Nuestro metabolismo opera de manera distinta a lo largo del día. Por la mañana, el cuerpo está optimizado para procesar la glucosa y utilizar la energía. Sin embargo, al caer la noche, las funciones metabólicas se ralentizan, priorizando la reparación y el descanso. Romper este patrón natural, por ejemplo, con desayunos tardíos o cenas copiosas poco antes de dormir, desorienta al organismo. La nutrición enfatiza que las cenas pasadas las diez de la noche se asocian con una mayor acumulación de grasa y un descanso nocturno de menor calidad.
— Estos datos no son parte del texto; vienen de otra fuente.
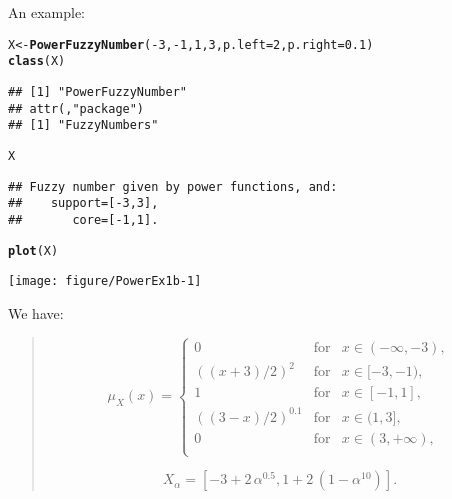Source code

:\documentclass[11pt]{article}\usepackage[]{graphicx}\usepackage[]{color}
\makeatletter
\newcommand{\hlnum}[1]{\textcolor[rgb]{0.686,0.059,0.569}{#1}}%
\newcommand{\hlopt}[1]{\textcolor[rgb]{0,0,0}{#1}}%
\newcommand{\hlstd}[1]{\textcolor[rgb]{0.345,0.345,0.345}{#1}}%
\newcommand{\hlkwb}[1]{\textcolor[rgb]{0.69,0.353,0.396}{#1}}%
\newcommand{\hlkwc}[1]{\textcolor[rgb]{0.333,0.667,0.333}{#1}}%
\newcommand{\hlkwd}[1]{\textcolor[rgb]{0.737,0.353,0.396}{\textbf{#1}}}%
\newenvironment{kframe}{%
 \def\at@end@of@kframe{}%
 \ifinner\ifhmode%
  \def\at@end@of@kframe{\end{minipage}}%
  \begin{minipage}{\columnwidth}%
 \fi\fi%
 \def\FrameCommand##1{\hskip\@totalleftmargin \hskip-\fboxsep
 \colorbox{shadecolor}{##1}\hskip-\fboxsep
     \hskip-\linewidth \hskip-\@totalleftmargin \hskip\columnwidth}%
 \MakeFramed {\advance\hsize-\width
   \@totalleftmargin\z@ \linewidth\hsize
   \@setminipage}}%
 {\par\unskip\endMakeFramed%
 \at@end@of@kframe}
\newenvironment{knitrout}{}{} %
\makeatother
\begin{document}
An example:
\begin{knitrout}\small
{}\color{fgcolor}\begin{kframe}
\begin{alltt}
\hlstd{X} \hlkwb{<-} \hlkwd{PowerFuzzyNumber}\hlstd{(}\hlopt{-}\hlnum{3}\hlstd{,} \hlopt{-}\hlnum{1}\hlstd{,} \hlnum{1}\hlstd{,} \hlnum{3}\hlstd{,} \hlkwc{p.left}\hlstd{=}\hlnum{2}\hlstd{,} \hlkwc{p.right}\hlstd{=}\hlnum{0.1}\hlstd{)}
\hlkwd{class}\hlstd{(X)}
\end{alltt}
\begin{verbatim}
## [1] "PowerFuzzyNumber"
## attr(,"package")
## [1] "FuzzyNumbers"
\end{verbatim}
\begin{alltt}
\hlstd{X}
\end{alltt}
\begin{verbatim}
## Fuzzy number given by power functions, and:
##    support=[-3,3],
##       core=[-1,1].
\end{verbatim}
\begin{alltt}
\hlkwd{plot}\hlstd{(X)}
\end{alltt}
\end{kframe}
\end{knitrout}

\begin{center}
\begin{knitrout}\small
{}\color{fgcolor}

{\centering \texttt{[image: figure/PowerEx1b-1]} 

}



\end{knitrout}
\end{center}

We have:
\begin{quote}
\[
\mu_{X}(x) = \left\{
\begin{array}{lll}
0      & \text{for} & x\in(-\infty,-3), \\
((x+3)/2)^{2} & \text{for} & x\in[-3,-1), \\
1      & \text{for} & x\in[-1,1], \\
((3-x)/2)^{0.1} & \text{for} & x\in(1,3], \\
0      & \text{for} & x\in(3,+\infty), \\
\end{array}
\right.
\]

\[
{X}_\alpha = [-3+2\,\alpha^{0.5}, 1+2\,(1-\alpha^{10})].
\]
\end{quote}
\end{document}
Para contrarrestar este efecto, Massons propone la estrategia del 'time restricted eating' (TRE), o alimentación restringida en el tiempo. Esta práctica, que ha ganado popularidad en los últimos años, consiste en concentrar todas las ingestas del día en una ventana de entre ocho y doce horas. Por ejemplo, si el desayuno se realiza a las 8 de la mañana, la última comida debería ser antes de las 8 de la tarde. Durante el período de ayuno, el cuerpo puede dedicarse a la reparación y al descanso metabólico.
La clave del TRE no es reducir drásticamente la cantidad de comida, sino optimizar el momento de su ingesta. Massons subraya la importancia de un desayuno equilibrado y temprano, rico en proteínas, fibra y carbohidratos complejos, para estabilizar la glucosa y proporcionar energía sostenida. Las cenas, por su parte, deben ser ligeras y tempranas, idealmente dos o tres horas antes de acostarse, para facilitar la digestión y garantizar un sueño reparador.
Además de los horarios, la nutrición insiste en la regularidad. Comer a horas similares cada día ayuda al cuerpo a anticipar los procesos digestivos y a mantener un equilibrio metabólico óptimo. La inconsistencia, por el contrario, exacerba el 'jet lag' metabólico, dejando al organismo sin referencias claras sobre cuándo activar la digestión o prepararse para el descanso. Mantener rutinas, sin caer en rigideces extremas, es fundamental para el bienestar metabólico.
En última instancia, la estrategia propuesta por Massons invita a una escucha activa de nuestro cuerpo y sus necesidades. El 'time restricted eating' no es una dieta restrictiva, sino una forma de honrar los ritmos biológicos naturales, garantizando que el cuerpo reciba alimento cuando está mejor preparado para procesarlo y descanse cuando lo necesita. Sin embargo, la nutrición advierte que esta estrategia debe ser siempre individualizada y, en casos de patologías o necesidades energéticas específicas, es crucial consultar a un profesional de la salud.
La adopción de hábitos alimenticios más conscientes y alineados con nuestros ciclos biológicos puede ser un poderoso catalizador para mejorar nuestra salud general. El consejo de la nutrición Massons nos recuerda que la búsqueda de un bienestar duradero no reside en soluciones rápidas, sino en el respeto y la coherencia con el funcionamiento intrínseco de nuestro organismo. Al prestar atención a cuándo comemos, podemos desbloquear un mayor nivel de energía, optimizar nuestro peso y disfrutar de un sueño más reparador, sentando las bases para una vida más plena y saludable.